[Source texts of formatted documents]
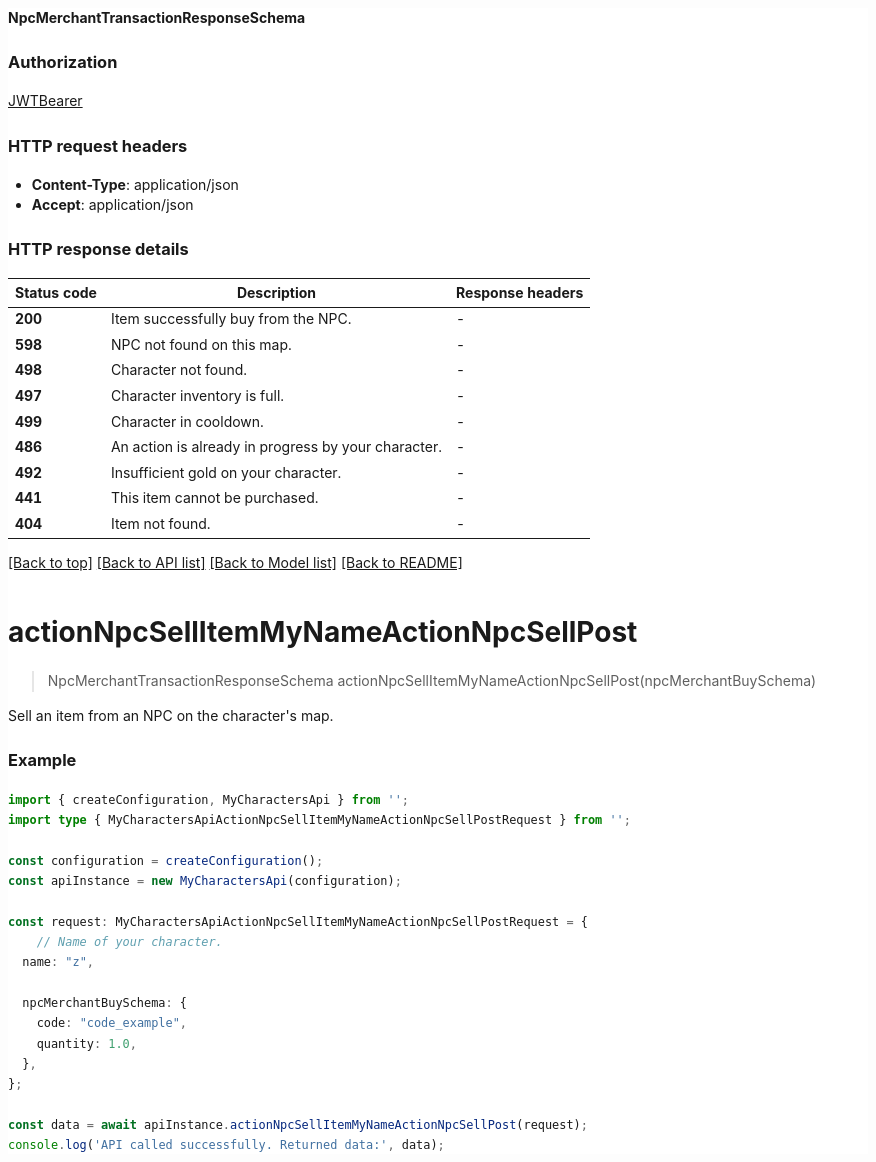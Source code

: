 **NpcMerchantTransactionResponseSchema**

### Authorization

[JWTBearer](README.md#JWTBearer)

### HTTP request headers

 - **Content-Type**: application/json
 - **Accept**: application/json


### HTTP response details
| Status code | Description | Response headers |
|-------------|-------------|------------------|
**200** | Item successfully buy from the NPC. |  -  |
**598** | NPC not found on this map. |  -  |
**498** | Character not found. |  -  |
**497** | Character inventory is full. |  -  |
**499** | Character in cooldown. |  -  |
**486** | An action is already in progress by your character. |  -  |
**492** | Insufficient gold on your character. |  -  |
**441** | This item cannot be purchased. |  -  |
**404** | Item not found. |  -  |

[[Back to top]](#) [[Back to API list]](README.md#documentation-for-api-endpoints) [[Back to Model list]](README.md#documentation-for-models) [[Back to README]](README.md)

# **actionNpcSellItemMyNameActionNpcSellPost**
> NpcMerchantTransactionResponseSchema actionNpcSellItemMyNameActionNpcSellPost(npcMerchantBuySchema)

Sell an item from an NPC on the character\'s map.

### Example


```typescript
import { createConfiguration, MyCharactersApi } from '';
import type { MyCharactersApiActionNpcSellItemMyNameActionNpcSellPostRequest } from '';

const configuration = createConfiguration();
const apiInstance = new MyCharactersApi(configuration);

const request: MyCharactersApiActionNpcSellItemMyNameActionNpcSellPostRequest = {
    // Name of your character.
  name: "z",
  
  npcMerchantBuySchema: {
    code: "code_example",
    quantity: 1.0,
  },
};

const data = await apiInstance.actionNpcSellItemMyNameActionNpcSellPost(request);
console.log('API called successfully. Returned data:', data);
```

▶ Aim of the exercise: Starting at the line that contains "### HTTP response details", retype each line through the last one in the records, both included, and add nothing.

▶ Result below:
### HTTP response details
| Status code | Description | Response headers |
|-------------|-------------|------------------|
**200** | Item successfully buy from the NPC. |  -  |
**598** | NPC not found on this map. |  -  |
**498** | Character not found. |  -  |
**497** | Character inventory is full. |  -  |
**499** | Character in cooldown. |  -  |
**486** | An action is already in progress by your character. |  -  |
**492** | Insufficient gold on your character. |  -  |
**441** | This item cannot be purchased. |  -  |
**404** | Item not found. |  -  |

[[Back to top]](#) [[Back to API list]](README.md#documentation-for-api-endpoints) [[Back to Model list]](README.md#documentation-for-models) [[Back to README]](README.md)

# **actionNpcSellItemMyNameActionNpcSellPost**
> NpcMerchantTransactionResponseSchema actionNpcSellItemMyNameActionNpcSellPost(npcMerchantBuySchema)

Sell an item from an NPC on the character\'s map.

### Example


```typescript
import { createConfiguration, MyCharactersApi } from '';
import type { MyCharactersApiActionNpcSellItemMyNameActionNpcSellPostRequest } from '';

const configuration = createConfiguration();
const apiInstance = new MyCharactersApi(configuration);

const request: MyCharactersApiActionNpcSellItemMyNameActionNpcSellPostRequest = {
    // Name of your character.
  name: "z",
  
  npcMerchantBuySchema: {
    code: "code_example",
    quantity: 1.0,
  },
};

const data = await apiInstance.actionNpcSellItemMyNameActionNpcSellPost(request);
console.log('API called successfully. Returned data:', data);
```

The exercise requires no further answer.